If you’re wondering if you can claim life insurance premiums as a business expense, the answer (like many tax questions) is, “It depends.”
Whether you can claim the expense is dependent on who benefits from the policy, and even in cases where you can claim life insurance as a business expense, you may not want to.
If you, as a business owner, are the direct or indirect beneficiary of the life insurance policy, you can’t deduct your life insurance as a business expense. If you’re self-employed and would like to deduct your life insurance premiums as a business expense, it’s not possible, as the IRS prohibits that practice.
Claiming life insurance as a business expense
There are some cases where a business can claim life insurance premiums as an expense. However, depending on the intent of the policy, you may not want to claim the expense.
If the life insurance premiums were claimed as a business expense, the proceeds of the policy become taxable to the beneficiary. By taking the deduction on the business tax return, you’ve slashed the policy’s death benefit by as much as 40 percent. Taking the expense on your business taxes creates an instant tax liability for the beneficiary, possibly preventing the policy from serving its intended purpose.
It’s likely that the person who is insured by the policy thinks he is insured for the face value — and he is, but the beneficiary will have to pay the IRS as well as any applicable state taxes.
This perception that the life insurance policy will provide the full face value (tax-free) becomes relevant when you consider that more people are insured by group life insurance policies through an employer than by individually-owned life insurance policies. For a seemingly growing number of households and individuals, the group life policy they have through their employer is the only life insurance coverage they have at all.
When can I claim life insurance premiums as an expense?
Small businesses and corporations can claim life insurance as a business expense and often do. Life insurance is frequently provided as an employee benefit, along with health insurance. In this case, it’s common for businesses to deduct the cost of premiums along with any other employee expenses.
Common types of life insurance by businesses
Group life insurance
Employers often offer group health insurance, the premiums for which can be deducted as a business expense. A smaller percentage of employers also offer group life insurance policies,and yes, the life insurance premiums can be claimed as a business expense, similar to health insurance. However, according to the IRS, health insurance isn’t considered taxable, even though the business can deduct the expense. Group life insurance premiums, on the other hand, can be deducted as an expense but claiming the expense makes the proceeds of the policy taxable to the beneficiary.

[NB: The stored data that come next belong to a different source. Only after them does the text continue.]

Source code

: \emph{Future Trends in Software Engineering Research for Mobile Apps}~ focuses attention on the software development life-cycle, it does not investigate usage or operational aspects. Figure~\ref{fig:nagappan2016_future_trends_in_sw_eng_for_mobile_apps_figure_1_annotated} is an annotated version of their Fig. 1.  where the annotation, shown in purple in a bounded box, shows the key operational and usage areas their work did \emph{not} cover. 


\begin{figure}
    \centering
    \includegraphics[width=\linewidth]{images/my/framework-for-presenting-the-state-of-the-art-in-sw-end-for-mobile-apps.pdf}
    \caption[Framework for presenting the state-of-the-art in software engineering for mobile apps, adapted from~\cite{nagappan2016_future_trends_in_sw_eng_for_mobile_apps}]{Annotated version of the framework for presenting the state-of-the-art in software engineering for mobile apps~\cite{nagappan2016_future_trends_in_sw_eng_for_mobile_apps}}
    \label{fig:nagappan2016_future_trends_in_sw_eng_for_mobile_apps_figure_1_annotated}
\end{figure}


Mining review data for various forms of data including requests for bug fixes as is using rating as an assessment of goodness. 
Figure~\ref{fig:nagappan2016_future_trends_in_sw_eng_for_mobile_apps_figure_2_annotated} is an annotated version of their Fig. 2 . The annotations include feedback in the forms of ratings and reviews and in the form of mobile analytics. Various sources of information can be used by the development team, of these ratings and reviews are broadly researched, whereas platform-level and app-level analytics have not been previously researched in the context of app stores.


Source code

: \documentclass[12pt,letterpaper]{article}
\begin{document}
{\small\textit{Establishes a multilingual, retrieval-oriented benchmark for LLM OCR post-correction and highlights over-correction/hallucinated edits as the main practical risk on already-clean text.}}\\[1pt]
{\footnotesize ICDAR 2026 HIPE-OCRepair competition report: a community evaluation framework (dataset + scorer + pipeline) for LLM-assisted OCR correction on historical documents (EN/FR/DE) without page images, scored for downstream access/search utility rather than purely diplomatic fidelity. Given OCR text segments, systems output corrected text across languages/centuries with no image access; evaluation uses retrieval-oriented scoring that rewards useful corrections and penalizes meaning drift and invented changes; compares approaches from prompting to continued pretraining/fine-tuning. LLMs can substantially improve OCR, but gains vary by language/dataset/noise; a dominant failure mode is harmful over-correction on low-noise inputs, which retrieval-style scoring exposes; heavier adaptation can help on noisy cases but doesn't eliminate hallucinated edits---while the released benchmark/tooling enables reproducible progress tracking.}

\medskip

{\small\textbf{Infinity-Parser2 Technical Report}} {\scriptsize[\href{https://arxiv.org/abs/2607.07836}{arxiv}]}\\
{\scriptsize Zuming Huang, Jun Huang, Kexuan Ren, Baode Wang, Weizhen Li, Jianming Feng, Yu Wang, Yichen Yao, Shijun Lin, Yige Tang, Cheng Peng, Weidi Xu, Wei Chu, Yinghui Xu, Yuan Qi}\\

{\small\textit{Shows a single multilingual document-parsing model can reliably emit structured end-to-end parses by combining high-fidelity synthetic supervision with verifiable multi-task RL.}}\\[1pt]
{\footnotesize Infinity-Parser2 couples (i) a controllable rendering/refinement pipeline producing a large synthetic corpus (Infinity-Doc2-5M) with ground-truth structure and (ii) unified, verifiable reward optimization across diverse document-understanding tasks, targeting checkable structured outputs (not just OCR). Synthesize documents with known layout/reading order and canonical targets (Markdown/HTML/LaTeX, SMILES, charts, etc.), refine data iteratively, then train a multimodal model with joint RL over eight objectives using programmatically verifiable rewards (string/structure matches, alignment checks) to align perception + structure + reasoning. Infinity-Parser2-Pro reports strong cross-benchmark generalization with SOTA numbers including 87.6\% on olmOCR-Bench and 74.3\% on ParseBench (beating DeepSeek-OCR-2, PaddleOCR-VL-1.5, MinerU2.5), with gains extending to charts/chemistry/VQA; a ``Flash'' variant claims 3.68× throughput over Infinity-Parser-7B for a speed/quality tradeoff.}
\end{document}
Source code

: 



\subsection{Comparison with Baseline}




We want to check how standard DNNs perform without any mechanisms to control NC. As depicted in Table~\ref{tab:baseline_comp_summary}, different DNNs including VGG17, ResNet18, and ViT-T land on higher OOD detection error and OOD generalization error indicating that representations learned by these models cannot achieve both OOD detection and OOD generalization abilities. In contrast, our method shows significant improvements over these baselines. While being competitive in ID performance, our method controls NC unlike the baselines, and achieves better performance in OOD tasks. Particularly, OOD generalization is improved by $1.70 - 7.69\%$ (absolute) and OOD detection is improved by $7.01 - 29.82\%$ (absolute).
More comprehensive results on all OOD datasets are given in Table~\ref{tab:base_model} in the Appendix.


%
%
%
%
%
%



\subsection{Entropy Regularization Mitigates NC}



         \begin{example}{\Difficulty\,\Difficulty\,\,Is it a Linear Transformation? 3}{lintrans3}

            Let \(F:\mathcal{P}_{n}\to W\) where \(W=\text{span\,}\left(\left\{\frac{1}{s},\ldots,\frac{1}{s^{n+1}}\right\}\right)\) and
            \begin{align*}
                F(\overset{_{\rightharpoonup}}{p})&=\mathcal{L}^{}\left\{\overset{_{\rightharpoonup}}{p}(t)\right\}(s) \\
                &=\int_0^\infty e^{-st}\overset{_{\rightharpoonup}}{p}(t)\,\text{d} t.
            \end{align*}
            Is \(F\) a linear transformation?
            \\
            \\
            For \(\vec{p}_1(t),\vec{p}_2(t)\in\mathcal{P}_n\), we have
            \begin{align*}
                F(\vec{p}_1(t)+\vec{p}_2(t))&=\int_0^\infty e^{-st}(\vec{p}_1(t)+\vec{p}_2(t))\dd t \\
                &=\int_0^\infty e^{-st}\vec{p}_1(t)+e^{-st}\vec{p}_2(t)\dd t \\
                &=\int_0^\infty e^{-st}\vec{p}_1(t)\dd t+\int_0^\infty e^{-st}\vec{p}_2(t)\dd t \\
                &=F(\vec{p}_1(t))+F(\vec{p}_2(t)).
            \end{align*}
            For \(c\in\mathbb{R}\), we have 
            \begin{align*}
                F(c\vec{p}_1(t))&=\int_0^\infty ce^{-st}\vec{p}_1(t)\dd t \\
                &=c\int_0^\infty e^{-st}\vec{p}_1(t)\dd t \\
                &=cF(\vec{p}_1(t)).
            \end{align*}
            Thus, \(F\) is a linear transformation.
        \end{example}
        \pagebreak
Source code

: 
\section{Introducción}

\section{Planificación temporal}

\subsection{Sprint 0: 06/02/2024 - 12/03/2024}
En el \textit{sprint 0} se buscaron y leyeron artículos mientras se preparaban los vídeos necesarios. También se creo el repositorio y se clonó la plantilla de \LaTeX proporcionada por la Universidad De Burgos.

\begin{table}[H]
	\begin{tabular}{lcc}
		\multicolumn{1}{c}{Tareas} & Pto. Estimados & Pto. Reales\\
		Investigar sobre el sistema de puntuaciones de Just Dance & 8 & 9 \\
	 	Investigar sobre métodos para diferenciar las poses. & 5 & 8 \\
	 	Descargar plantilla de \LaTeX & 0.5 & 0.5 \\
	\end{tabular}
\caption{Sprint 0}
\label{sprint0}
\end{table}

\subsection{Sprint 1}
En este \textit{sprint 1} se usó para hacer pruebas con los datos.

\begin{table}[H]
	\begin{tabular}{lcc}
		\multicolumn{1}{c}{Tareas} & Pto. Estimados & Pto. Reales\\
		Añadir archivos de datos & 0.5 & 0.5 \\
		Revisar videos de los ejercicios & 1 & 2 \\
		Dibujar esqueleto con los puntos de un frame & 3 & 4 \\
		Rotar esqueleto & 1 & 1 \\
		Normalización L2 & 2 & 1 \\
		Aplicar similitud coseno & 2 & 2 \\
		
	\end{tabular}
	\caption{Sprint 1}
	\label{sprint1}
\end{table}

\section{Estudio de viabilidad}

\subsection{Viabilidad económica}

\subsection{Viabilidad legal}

Group life policies can be a great benefit and without any initial cost to the employee, there’s really no reason for an employee not to accept the benefit. It is, however, a benefit that isn’t always well understood, leaving many employees under the impression that they are insured for X amount by the group policy, when the real-world math of their coverage is much less after the tax man takes a bite.
Key man life insurance
Key man life insurance, also called key person life insurance, is a common way for businesses to protect themselves against potential financial loss due to the death of a key employee. With this type of life insurance, the business becomes the beneficiary because the business would suffer a significant financial loss without that key employee.
In a small business, the key person might be an owner or founder but can also be an employee who would be difficult or impossible to replace and whose absence from the business might threaten the business’s survival.
Imagine if you owned a French restaurant and the main draw of your business is one world-renowned chef who creates culinary masterpieces. If that chef unexpectedly dies, the prospects for your restaurant business begin to look grim.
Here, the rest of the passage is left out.